Monday, March 28, 2005

The Friend of My Enemy(Who is Also My Frenemy) Is An Effin' Weirdo

This blog didn't do a whole bunch of the NaderBash durring the campaign, largely because 3/5ths of RUFNKM put our money where our mouths were and did it in person in the presence of people that mattered. In fact, we spent a good deal of ArtScape 2004 instructing said people in the finer points of the art of "getting the eff away from me before you get hit with someone's shoe". Best response from Nader supporter: "Ok ok but...dude, he wants to legalize weed, man!"

But now, via Phyrangula we learn that the appropriate time has arrived(Cooper has a bit more, but in regards to Randall Terry, the third wheel on this tricycle of tryin' my effin' patience). Nader has gone and thrown his dog into the Schiavo fight. This in and of itself isn't a reason to go after Ralph specifically;see this post by eebmore. But no, he's gone and joined forces with the Discovery Institute. ARE YOU EFFIN' KIDDING ME?

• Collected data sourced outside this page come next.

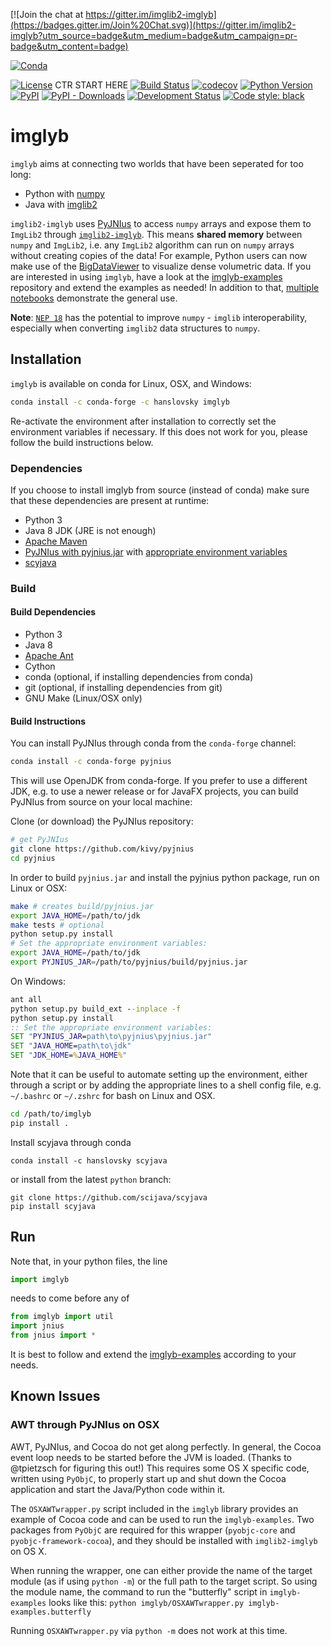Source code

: [![Join the chat at https://gitter.im/imglib2-imglyb](https://badges.gitter.im/Join%20Chat.svg)](https://gitter.im/imglib2-imglyb?utm_source=badge&utm_medium=badge&utm_campaign=pr-badge&utm_content=badge)

[![Conda](https://img.shields.io/conda/dn/conda-forge/imglyb)](https://github.com/conda-forge/imglyb-feedstock)

[![License](https://img.shields.io/pypi/l/imglyb.svg)](https://github.com/imglib2/imglyb/raw/master/LICENSE)
CTR START HERE
[![Build Status](https://api.cirrus-ci.com/github/Napari/napari.svg)](https://cirrus-ci.com/napari/napari)
[![codecov](https://codecov.io/gh/napari/napari/branch/master/graph/badge.svg)](https://codecov.io/gh/napari/napari)
[![Python Version](https://img.shields.io/pypi/pyversions/napari.svg)](https://python.org)
[![PyPI](https://img.shields.io/pypi/v/napari.svg)](https://pypi.org/project/napari)
[![PyPI - Downloads](https://img.shields.io/pypi/dm/napari.svg)](https://pypistats.org/packages/napari)
[![Development Status](https://img.shields.io/pypi/status/napari.svg)](https://github.com/napari/napari)
[![Code style: black](https://img.shields.io/badge/code%20style-black-000000.svg)](https://github.com/python/black)

# imglyb

`imglyb` aims at connecting two worlds that have been seperated for too long:
 * Python with [numpy](https://github.com/numpy/numpy)
 * Java with [imglib2](https://github.com/imglib/ImgLib2)

`imglib2-imglyb` uses [PyJNIus](https://github.com/kivy/pyjnius) to access `numpy` arrays and expose them to `ImgLib2` through [`imglib2-imglyb`](https://github.com/hanslovsky/imglib2-imglyb).
This means **shared memory** between `numpy` and `ImgLib2`, i.e. any `ImgLib2` algorithm can run on `numpy` arrays without creating copies of the data!
For example, Python users can now make use of the [BigDataViewer](https://github.com/bigdataviewer/bigdataviewer-core) to visualize dense volumetric data.
If you are interested in using `imglyb`, have a look at the [imglyb-examples](https://github.com/hanslovsky/imglyb-examples) repository and extend the examples as needed! In addition to that, [multiple](https://github.com/hanslovsky/imglyb-learnathon) [notebooks](https://nbviewer.jupyter.org/github/imagej/tutorials/blob/master/notebooks/3_-_Advanced_usage/3_-_ImgLyb_-_ImgLib2_-_with_-_scikit-image.ipynb) demonstrate the general use.

**Note**: [`NEP 18`](http://www.numpy.org/neps/nep-0018-array-function-protocol.html) has the potential to improve `numpy` - `imglib` interoperability, especially when converting `imglib2` data structures to `numpy`.

## Installation

`imglyb` is available on conda for Linux, OSX, and Windows:
```bash
conda install -c conda-forge -c hanslovsky imglyb
```
Re-activate the environment after installation to correctly set the environment variables if necessary.
If this does not work for you, please follow the build instructions below.

### Dependencies
If you choose to install imglyb from source (instead of conda) make sure that these dependencies are present at runtime:
 * Python 3
 * Java 8 JDK (JRE is not enough)
 * [Apache Maven](https://maven.apache.org/)
 * [PyJNIus with pyjnius.jar](https://github.com/kivy/pyjnius) with [appropriate environment variables](https://github.com/imglib/imglyb#build-instructions)
 * [scyjava](https://github.com/scijava/scyjava)

### Build

#### Build Dependencies
 * Python 3
 * Java 8
 * [Apache Ant](http://ant.apache.org/)
 * Cython
 * conda (optional, if installing dependencies from conda)
 * git (optional, if installing dependencies from git)
 * GNU Make (Linux/OSX only)

#### Build Instructions

You can install PyJNIus through conda from the `conda-forge` channel:
```bash
conda install -c conda-forge pyjnius
```
This will use OpenJDK from conda-forge. If you prefer to use a different JDK, 
e.g. to use a newer release or for JavaFX projects, you can build PyJNIus from
source on your local machine:

Clone (or download) the PyJNIus repository:
```bash
# get PyJNIus
git clone https://github.com/kivy/pyjnius
cd pyjnius
```
In order to build `pyjnius.jar` and install the pyjnius python package, run on Linux or OSX:
```bash
make # creates build/pyjnius.jar
export JAVA_HOME=/path/to/jdk
make tests # optional
python setup.py install
# Set the appropriate environment variables:
export JAVA_HOME=/path/to/jdk
export PYJNIUS_JAR=/path/to/pyjnius/build/pyjnius.jar
```
On Windows:
```cmd
ant all
python setup.py build_ext --inplace -f
python setup.py install
:: Set the appropriate environment variables:
SET "PYJNIUS_JAR=path\to\pyjnius\pyjnius.jar"
SET "JAVA_HOME=path\to\jdk"
SET "JDK_HOME=%JAVA_HOME%"
```
Note that it can be useful to automate setting up the environment,
either through a script or by adding the appropriate lines to a shell
config file, e.g. `~/.bashrc` or `~/.zshrc` for bash on Linux and OSX.

```bash
cd /path/to/imglyb
pip install .
```
Install scyjava through conda
```
conda install -c hanslovsky scyjava
```
or install from the latest `python` branch:
```
git clone https://github.com/scijava/scyjava
pip install scyjava
```



## Run

Note that, in your python files, the line
```python
import imglyb
```
needs to come before any of
```python
from imglyb import util
import jnius
from jnius import *
```
It is best to follow and extend the [imglyb-examples](https://github.com/hanslovsky/imglyb-examples) according to your needs.

## Known Issues
### AWT through PyJNIus on OSX

AWT, PyJNIus, and Cocoa do not get along perfectly. In general, the Cocoa event loop needs to be started before the JVM is loaded. (Thanks to @tpietzsch for figuring this out!) This requires some OS X specific code, written using `PyObjC`, to properly start up and shut down the Cocoa application and start the Java/Python code within it.

The `OSXAWTwrapper.py` script included in the `imglyb` library provides an example of Cocoa code and can be used to run the `imglyb-examples`. Two packages from `PyObjC` are required for this wrapper (`pyobjc-core` and `pyobjc-framework-cocoa`), and they should be installed with `imglib2-imglyb` on OS X. 

When running the wrapper, one can either provide the name of the target module (as if using `python -m`) or the full path to the target script. So using the module name, the command to run the "butterfly" script in `imglyb-examples` looks like this: `python imglyb/OSXAWTwrapper.py imglyb-examples.butterfly`

Running `OSXAWTwrapper.py` via `python -m` does not work at this time.


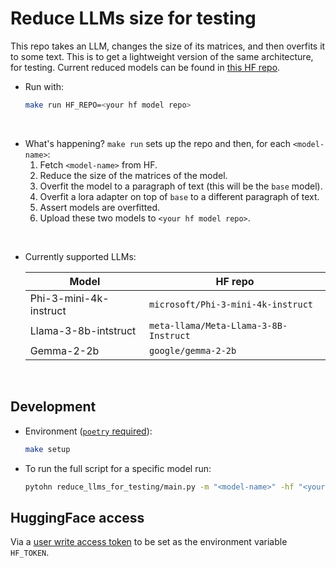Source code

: # Reduce LLMs size for testing

This repo takes an LLM, changes the size of its matrices, and then overfits it to some text.
This is to get a lightweight version of the same architecture, for testing. 
Current reduced models can be found in [this HF repo](https://huggingface.co/ltoniazzi/reduce-llms-for-testing).

- Run with:
    ```bash
    make run HF_REPO=<your hf model repo>
    ```

<br>

- What's happening? `make run` sets up the repo and then, for each `<model-name>`:
    1. Fetch `<model-name>` from HF.
    2. Reduce the size of the matrices of the model.
    3. Overfit the model to a paragraph of text (this will be the `base` model).
    4. Overfit a lora adapter on top of `base` to a different paragraph of text.
    5. Assert models are overfitted.
    6. Upload these two models to `<your hf model repo>`.

<br>

- Currently supported LLMs:

    |Model|HF repo|
    |---|---|
    |Phi-3-mini-4k-instruct| `microsoft/Phi-3-mini-4k-instruct`|
    |Llama-3-8b-intstruct| `meta-llama/Meta-Llama-3-8B-Instruct`|
    |Gemma-2-2b| `google/gemma-2-2b`|


<br>

## Development

- Environment ([`poetry` required](https://python-poetry.org/docs/)):
    ```bash
    make setup
    ```

- To run the full script for a specific model run:
    ```bash
    pytohn reduce_llms_for_testing/main.py -m "<model-name>" -hf "<your hf model repo>"
    ```


## HuggingFace access

Via a [user write access token](https://huggingface.co/docs/hub/en/security-tokens) to be set as the environment variable `HF_TOKEN`.
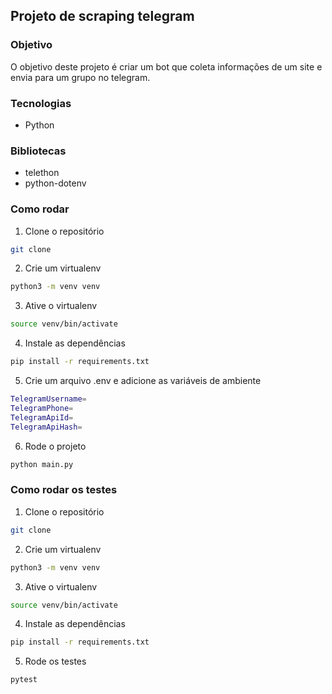 ## Projeto de scraping telegram

### Objetivo
O objetivo deste projeto é criar um bot que coleta informações de um site e envia para um grupo no telegram.

### Tecnologias
- Python

### Bibliotecas
- telethon
- python-dotenv

### Como rodar
1. Clone o repositório
```bash
git clone
```
2. Crie um virtualenv
```bash
python3 -m venv venv
```

3. Ative o virtualenv
```bash
source venv/bin/activate
```

4. Instale as dependências
```bash
pip install -r requirements.txt
```

5. Crie um arquivo .env e adicione as variáveis de ambiente
```bash
TelegramUsername=    
TelegramPhone=
TelegramApiId=
TelegramApiHash=
```

6. Rode o projeto
```bash
python main.py
```

### Como rodar os testes
1. Clone o repositório
```bash
git clone
```
2. Crie um virtualenv
```bash
python3 -m venv venv
```

3. Ative o virtualenv
```bash
source venv/bin/activate
```

4. Instale as dependências
```bash
pip install -r requirements.txt
```

5. Rode os testes
```bash
pytest
```



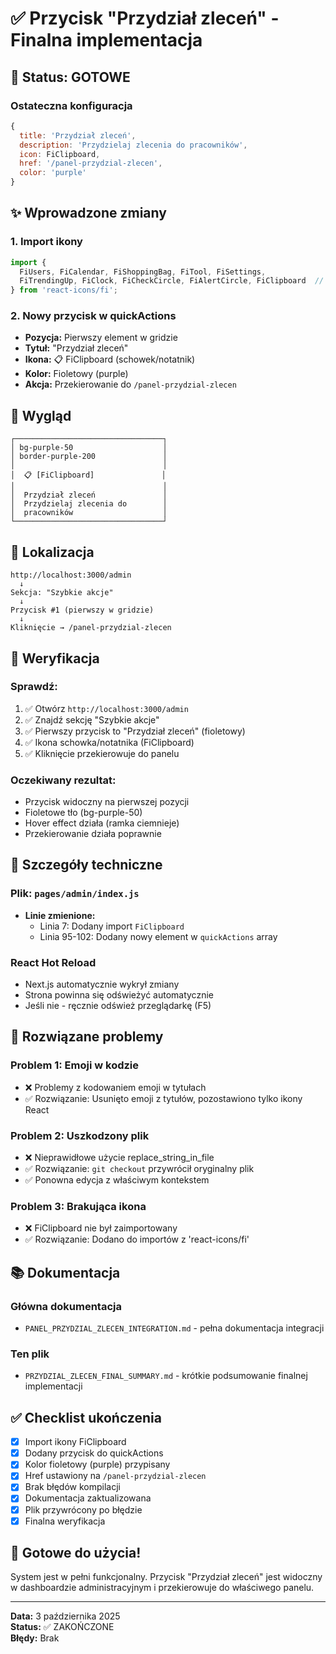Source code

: # ✅ Przycisk "Przydział zleceń" - Finalna implementacja

## 🎯 Status: GOTOWE

### Ostateczna konfiguracja

```javascript
{
  title: 'Przydział zleceń',
  description: 'Przydzielaj zlecenia do pracowników',
  icon: FiClipboard,
  href: '/panel-przydzial-zlecen',
  color: 'purple'
}
```

## ✨ Wprowadzone zmiany

### 1. Import ikony
```javascript
import { 
  FiUsers, FiCalendar, FiShoppingBag, FiTool, FiSettings,
  FiTrendingUp, FiClock, FiCheckCircle, FiAlertCircle, FiClipboard  // ← DODANE
} from 'react-icons/fi';
```

### 2. Nowy przycisk w quickActions
- **Pozycja:** Pierwszy element w gridzie
- **Tytuł:** "Przydział zleceń"
- **Ikona:** 📋 FiClipboard (schowek/notatnik)
- **Kolor:** Fioletowy (purple)
- **Akcja:** Przekierowanie do `/panel-przydzial-zlecen`

## 🎨 Wygląd

```
┌─────────────────────────────────┐
│ bg-purple-50                    │
│ border-purple-200               │
│                                 │
│  📋 [FiClipboard]               │
│                                 │
│  Przydział zleceń               │
│  Przydzielaj zlecenia do        │
│  pracowników                    │
└─────────────────────────────────┘
```

## 📱 Lokalizacja

```
http://localhost:3000/admin
  ↓
Sekcja: "Szybkie akcje"
  ↓
Przycisk #1 (pierwszy w gridzie)
  ↓
Kliknięcie → /panel-przydzial-zlecen
```

## 🧪 Weryfikacja

### Sprawdź:
1. ✅ Otwórz `http://localhost:3000/admin`
2. ✅ Znajdź sekcję "Szybkie akcje"
3. ✅ Pierwszy przycisk to "Przydział zleceń" (fioletowy)
4. ✅ Ikona schowka/notatnika (FiClipboard)
5. ✅ Kliknięcie przekierowuje do panelu

### Oczekiwany rezultat:
- Przycisk widoczny na pierwszej pozycji
- Fioletowe tło (bg-purple-50)
- Hover effect działa (ramka ciemnieje)
- Przekierowanie działa poprawnie

## 📝 Szczegóły techniczne

### Plik: `pages/admin/index.js`
- **Linie zmienione:** 
  - Linia 7: Dodany import `FiClipboard`
  - Linia 95-102: Dodany nowy element w `quickActions` array

### React Hot Reload
- Next.js automatycznie wykrył zmiany
- Strona powinna się odświeżyć automatycznie
- Jeśli nie - ręcznie odśwież przeglądarkę (F5)

## 🔧 Rozwiązane problemy

### Problem 1: Emoji w kodzie
- ❌ Problemy z kodowaniem emoji w tytułach
- ✅ Rozwiązanie: Usunięto emoji z tytułów, pozostawiono tylko ikony React

### Problem 2: Uszkodzony plik
- ❌ Nieprawidłowe użycie replace_string_in_file
- ✅ Rozwiązanie: `git checkout` przywrócił oryginalny plik
- ✅ Ponowna edycja z właściwym kontekstem

### Problem 3: Brakująca ikona
- ❌ FiClipboard nie był zaimportowany
- ✅ Rozwiązanie: Dodano do importów z 'react-icons/fi'

## 📚 Dokumentacja

### Główna dokumentacja
- `PANEL_PRZYDZIAL_ZLECEN_INTEGRATION.md` - pełna dokumentacja integracji

### Ten plik
- `PRZYDZIAL_ZLECEN_FINAL_SUMMARY.md` - krótkie podsumowanie finalnej implementacji

## ✅ Checklist ukończenia

- [x] Import ikony FiClipboard
- [x] Dodany przycisk do quickActions
- [x] Kolor fioletowy (purple) przypisany
- [x] Href ustawiony na `/panel-przydzial-zlecen`
- [x] Brak błędów kompilacji
- [x] Dokumentacja zaktualizowana
- [x] Plik przywrócony po błędzie
- [x] Finalna weryfikacja

## 🚀 Gotowe do użycia!

System jest w pełni funkcjonalny. Przycisk "Przydział zleceń" jest widoczny w dashboardzie administracyjnym i przekierowuje do właściwego panelu.

---

**Data:** 3 października 2025  
**Status:** ✅ ZAKOŃCZONE  
**Błędy:** Brak
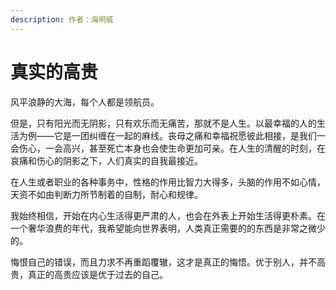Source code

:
 ```yaml
---
description: 作者：海明威
---
```


# 真实的高贵

风平浪静的大海，每个人都是领航员。

但是，只有阳光而无阴影，只有欢乐而无痛苦，那就不是人生。以最幸福的人的生活为例——它是一团纠缠在一起的麻线。丧母之痛和幸福祝愿彼此相接，是我们一会伤心，一会高兴，甚至死亡本身也会使生命更加可亲。在人生的清醒的时刻，在哀痛和伤心的阴影之下，人们真实的自我最接近。

在人生或者职业的各种事务中，性格的作用比智力大得多，头脑的作用不如心情，天资不如由判断力所节制着的自制，耐心和规律。

&#x20;       我始终相信，开始在内心生活得更严肃的人，也会在外表上开始生活得更朴素。在一个奢华浪费的年代，我希望能向世界表明，人类真正需要的的东西是非常之微少的。

&#x20;       悔恨自己的错误，而且力求不再重蹈覆辙，这才是真正的悔悟。优于别人，并不高贵，真正的高贵应该是优于过去的自己。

In what can suitably be called an "Only In America" moment, an outrageous spectacle over a tragic, but mostly private, issue has managed to draw some ideological lines in the sand and allowed for a clean seperation between the sane, the cynical, and the unhinged. And what's this? Ralph Nader is firmly in the unhinged camp. Sure, Wesley J. Smith is an old pal of his. But Mr. Smith is also a senior fellow at the Discovery Institute, an organization bent on trumping science with ideology. At first I thought it was a strange confluence that they'd even turn up on the scene, but it actually makes sense. The only verifiable evidence in any of this mess, aside from the obvious desire of Congress to make a collective ass of itself, is that Terry Schiavo is a vegetable. So of course the Discovery Institute would get on the other side of the evidence. And because his entire career is based on going out on what are increasingly ill-considered limbs, Nader adds his voice to the cacophony not in aid of any light, but to generate more heat. What I want to know is this: when is he going to just get up behind a megaphone and announce, election or no election, that he's legalized weed?

A final aside: What's with the revolutionary fervor of the "Save Terry" folks? You'd think the Supreme Court had just stolen their votes or something. I have one request of them. Get over it! For the good of the country! I beg you! Look into your hearts and heal this nation!